Les actes terroristes d’un Mohamed Merrah (2012), suivis par la tuerie de la rédaction de Charlie Hebdo, l’Hyper Cacher de Vincennes, ensuite le massacre du Bataclan, ont définitivement désigné l’islam responsable de ces horreurs.
On ne fait plus la différence entre une religion et ce qu’elle a pu générer de monstrueux. Aujourd’hui, être musulman dans un espace européen pose problème.
Les Européens ne changeront pas d’avis sur l’islam et les musulmans. C’est pour cela que c’est aux musulmans que revient le douloureux effort de s’adapter à la réalité sociale dans laquelle ils vivent. On peut être croyant, bon pratiquant sans déranger le paysage social. Or, des musulmans radicalisés, (une minorité), utilisent certains aspects de leur religion pour vouloir changer le mode de vie des Français par exemple. Ils ne tiennent pas compte de la laïcité et de ses obligations.
Un jour, l’ancien ministre de François Mitterrand, Jean-Pierre Chevènement, a eu le malheur de suggérer aux musulmans d’observer une certaine discrétion. Tout le monde lui est tombé dessus. Pourtant, entre nous, nous l’avouons sans hésitation. Si tu es musulman, c’est ton choix et il est d’ordre privé. Tu n’as pas à l’exhiber et encore moins à perturber la réalité de la laïcité.
C’est par la culture, par l’éducation et aussi par l’ambition que les jeunes Français issus de l’immigration ont des chances de trouver une place dans ce pays dont l’histoire est marquée par le passé colonial, par la guerre d’Algérie et par la perte d’un empire arrogant. La France a mal dans ce passé. En ce moment, elle connaît des difficultés dans plusieurs domaines et risque de prendre la pente du déclin, culturel, civilisationnel. Les interventions racistes d’un Eric Zemmour trouvent un large écho dans cette France du repli, de la peur et du pessimisme. L’islam est un élément parmi d’autres pour exprimer cette violence sociale. Il faut bien un bouc émissaire.

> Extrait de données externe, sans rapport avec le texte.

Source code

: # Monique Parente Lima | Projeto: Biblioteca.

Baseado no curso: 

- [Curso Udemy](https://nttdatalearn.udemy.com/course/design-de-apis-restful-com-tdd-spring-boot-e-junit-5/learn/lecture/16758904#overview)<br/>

Dans d’autres pays européens, des musulmans sont arrivés à des postes politiques importants, notamment au Pays Bas. L’extrême petite minorité des musulmans qui parvient, avec pas mal de difficultés, à se faire une place sous le rare soleil français est souvent désemparée. Elle ne sait plus comment concilier l’identité d’origine et l’identité du sol où elle est née.
Lorsque le roman de science fiction «Soumission» de Michel Houellebecq est paru en 2015, la presse et le grand public lui firent un triomphe. Il raconte l’histoire d’un musulman devenu président de la République. Son immense succès de librairie a été assuré par la peur et la haine de l’islam. Il y a quelques semaines, Canal plus a diffusé une série, «Les Sauvages», où il est question d’un Maghrébin (joué par le Franco-Marocain Roshdy Zem) élu président de la France. Un gamin d’origine maghrébine manipulé par une secte d’extrême-droite, tente de l’assassiner dès le début de l’histoire.
Le paysage politique français a fait de l’islam une menace. Et ça marche! Pour inverser cette tendance malheureuse et dangereuse, il faudra beaucoup d’imagination, de travail sur le terrain et de volonté forte et déterminée. Pour le moment, la population musulmane reçoit des coups et observe le silence. Jusqu’à quand?